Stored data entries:
******************************
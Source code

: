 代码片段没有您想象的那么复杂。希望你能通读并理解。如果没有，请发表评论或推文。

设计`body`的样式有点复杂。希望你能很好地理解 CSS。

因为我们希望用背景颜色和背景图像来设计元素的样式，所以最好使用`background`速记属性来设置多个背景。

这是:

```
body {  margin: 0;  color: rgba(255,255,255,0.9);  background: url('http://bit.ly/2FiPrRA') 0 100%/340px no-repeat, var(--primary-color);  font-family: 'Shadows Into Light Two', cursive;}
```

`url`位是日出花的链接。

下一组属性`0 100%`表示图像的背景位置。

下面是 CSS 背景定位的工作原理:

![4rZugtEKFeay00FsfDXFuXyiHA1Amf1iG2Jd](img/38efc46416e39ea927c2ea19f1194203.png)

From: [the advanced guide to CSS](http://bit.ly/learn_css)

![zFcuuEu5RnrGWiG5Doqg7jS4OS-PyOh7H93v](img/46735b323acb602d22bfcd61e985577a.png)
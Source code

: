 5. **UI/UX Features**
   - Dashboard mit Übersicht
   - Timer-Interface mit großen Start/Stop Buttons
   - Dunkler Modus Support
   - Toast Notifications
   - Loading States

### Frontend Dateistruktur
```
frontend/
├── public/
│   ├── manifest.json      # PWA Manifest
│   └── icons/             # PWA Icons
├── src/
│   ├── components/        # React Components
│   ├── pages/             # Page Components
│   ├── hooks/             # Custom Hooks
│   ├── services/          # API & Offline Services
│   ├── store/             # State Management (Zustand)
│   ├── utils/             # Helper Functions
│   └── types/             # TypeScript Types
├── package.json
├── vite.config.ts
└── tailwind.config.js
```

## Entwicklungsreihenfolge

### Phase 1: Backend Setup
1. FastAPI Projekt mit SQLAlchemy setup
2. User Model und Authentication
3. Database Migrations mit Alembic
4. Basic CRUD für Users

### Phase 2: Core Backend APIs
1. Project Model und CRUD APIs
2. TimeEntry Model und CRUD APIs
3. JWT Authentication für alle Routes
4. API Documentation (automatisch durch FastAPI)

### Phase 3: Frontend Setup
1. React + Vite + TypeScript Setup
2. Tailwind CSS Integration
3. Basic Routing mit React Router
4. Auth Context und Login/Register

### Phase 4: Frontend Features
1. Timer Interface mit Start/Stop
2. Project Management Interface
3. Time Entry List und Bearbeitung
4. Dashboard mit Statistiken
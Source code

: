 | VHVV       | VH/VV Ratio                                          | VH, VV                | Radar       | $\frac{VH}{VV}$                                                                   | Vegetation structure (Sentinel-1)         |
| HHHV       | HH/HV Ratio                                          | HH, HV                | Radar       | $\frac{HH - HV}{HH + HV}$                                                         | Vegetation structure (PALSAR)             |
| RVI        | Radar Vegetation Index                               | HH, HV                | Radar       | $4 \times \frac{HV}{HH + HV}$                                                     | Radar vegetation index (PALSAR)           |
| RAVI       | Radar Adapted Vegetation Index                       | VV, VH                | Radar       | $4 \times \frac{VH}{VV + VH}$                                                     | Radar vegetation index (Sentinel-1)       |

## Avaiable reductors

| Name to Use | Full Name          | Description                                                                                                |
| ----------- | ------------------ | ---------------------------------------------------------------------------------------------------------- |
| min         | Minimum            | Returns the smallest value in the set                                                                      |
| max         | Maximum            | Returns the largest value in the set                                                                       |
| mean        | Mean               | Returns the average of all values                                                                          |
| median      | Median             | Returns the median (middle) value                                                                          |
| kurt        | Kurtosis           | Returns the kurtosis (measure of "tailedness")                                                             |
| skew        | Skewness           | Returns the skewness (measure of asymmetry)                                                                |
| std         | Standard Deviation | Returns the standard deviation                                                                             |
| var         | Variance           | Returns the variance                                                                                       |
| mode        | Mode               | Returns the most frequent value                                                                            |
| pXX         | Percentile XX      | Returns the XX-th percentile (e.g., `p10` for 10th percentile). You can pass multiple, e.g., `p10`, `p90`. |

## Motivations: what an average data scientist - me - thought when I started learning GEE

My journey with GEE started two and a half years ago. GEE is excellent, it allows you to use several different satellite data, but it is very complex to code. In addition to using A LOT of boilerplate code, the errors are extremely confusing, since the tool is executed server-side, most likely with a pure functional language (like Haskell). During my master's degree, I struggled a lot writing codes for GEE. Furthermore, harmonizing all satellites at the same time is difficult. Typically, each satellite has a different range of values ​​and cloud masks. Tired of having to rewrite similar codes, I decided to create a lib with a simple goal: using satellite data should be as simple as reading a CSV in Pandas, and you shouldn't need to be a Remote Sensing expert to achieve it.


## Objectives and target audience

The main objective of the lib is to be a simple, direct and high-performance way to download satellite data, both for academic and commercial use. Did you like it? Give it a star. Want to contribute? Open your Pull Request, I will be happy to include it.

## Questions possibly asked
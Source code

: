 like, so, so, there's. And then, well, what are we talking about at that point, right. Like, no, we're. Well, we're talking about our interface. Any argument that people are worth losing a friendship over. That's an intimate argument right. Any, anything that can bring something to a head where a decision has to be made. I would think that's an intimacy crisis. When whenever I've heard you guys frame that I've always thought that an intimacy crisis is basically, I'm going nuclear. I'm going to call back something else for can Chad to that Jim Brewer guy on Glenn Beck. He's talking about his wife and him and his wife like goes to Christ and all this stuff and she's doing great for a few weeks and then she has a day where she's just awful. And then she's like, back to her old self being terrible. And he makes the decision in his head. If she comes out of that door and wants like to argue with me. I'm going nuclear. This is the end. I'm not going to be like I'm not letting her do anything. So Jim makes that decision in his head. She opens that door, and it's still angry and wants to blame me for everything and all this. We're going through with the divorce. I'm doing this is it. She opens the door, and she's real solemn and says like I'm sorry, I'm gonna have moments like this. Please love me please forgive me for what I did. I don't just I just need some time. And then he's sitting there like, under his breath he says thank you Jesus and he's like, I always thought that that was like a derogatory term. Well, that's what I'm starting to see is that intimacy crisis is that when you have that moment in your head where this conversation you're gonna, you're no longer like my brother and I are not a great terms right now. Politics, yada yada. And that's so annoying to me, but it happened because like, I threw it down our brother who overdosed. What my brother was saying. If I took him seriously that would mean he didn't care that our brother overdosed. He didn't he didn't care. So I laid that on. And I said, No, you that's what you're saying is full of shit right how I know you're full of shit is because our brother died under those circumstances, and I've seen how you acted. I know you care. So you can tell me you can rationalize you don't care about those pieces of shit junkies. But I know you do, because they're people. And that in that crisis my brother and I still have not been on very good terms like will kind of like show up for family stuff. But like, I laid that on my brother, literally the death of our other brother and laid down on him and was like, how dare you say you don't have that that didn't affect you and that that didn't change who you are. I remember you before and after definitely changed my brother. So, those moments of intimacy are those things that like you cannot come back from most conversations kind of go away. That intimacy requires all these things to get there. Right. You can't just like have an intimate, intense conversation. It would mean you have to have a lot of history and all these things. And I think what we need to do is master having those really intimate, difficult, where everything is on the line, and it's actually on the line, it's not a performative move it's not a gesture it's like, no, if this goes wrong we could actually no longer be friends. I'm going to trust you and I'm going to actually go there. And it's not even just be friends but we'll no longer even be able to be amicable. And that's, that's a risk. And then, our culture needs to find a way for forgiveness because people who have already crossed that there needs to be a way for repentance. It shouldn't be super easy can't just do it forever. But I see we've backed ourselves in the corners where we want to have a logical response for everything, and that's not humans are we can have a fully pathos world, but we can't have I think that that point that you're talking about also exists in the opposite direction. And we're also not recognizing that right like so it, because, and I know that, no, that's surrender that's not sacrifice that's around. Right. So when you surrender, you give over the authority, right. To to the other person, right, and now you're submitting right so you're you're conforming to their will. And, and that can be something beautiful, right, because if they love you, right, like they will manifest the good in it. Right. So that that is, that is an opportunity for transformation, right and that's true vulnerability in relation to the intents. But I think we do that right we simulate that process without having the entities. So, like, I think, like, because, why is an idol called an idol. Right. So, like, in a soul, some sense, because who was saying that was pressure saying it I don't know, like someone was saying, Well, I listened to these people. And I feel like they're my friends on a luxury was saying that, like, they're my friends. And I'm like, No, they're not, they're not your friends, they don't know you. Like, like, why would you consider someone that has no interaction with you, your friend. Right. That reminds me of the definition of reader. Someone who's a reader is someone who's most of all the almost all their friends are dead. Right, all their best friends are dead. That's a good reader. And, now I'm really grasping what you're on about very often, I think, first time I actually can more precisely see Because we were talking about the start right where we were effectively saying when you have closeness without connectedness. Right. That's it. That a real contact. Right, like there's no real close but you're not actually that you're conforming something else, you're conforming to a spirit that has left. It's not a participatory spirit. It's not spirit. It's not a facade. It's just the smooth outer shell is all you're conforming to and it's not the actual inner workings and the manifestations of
******************************
- **PROBLEM TO WORK ON**: Please copy each line of the records above in which the word "CRUD" can be found.

- **REPLY TO THE EXERCISE**:
4. Basic CRUD für Users
1. Project Model und CRUD APIs
2. TimeEntry Model und CRUD APIs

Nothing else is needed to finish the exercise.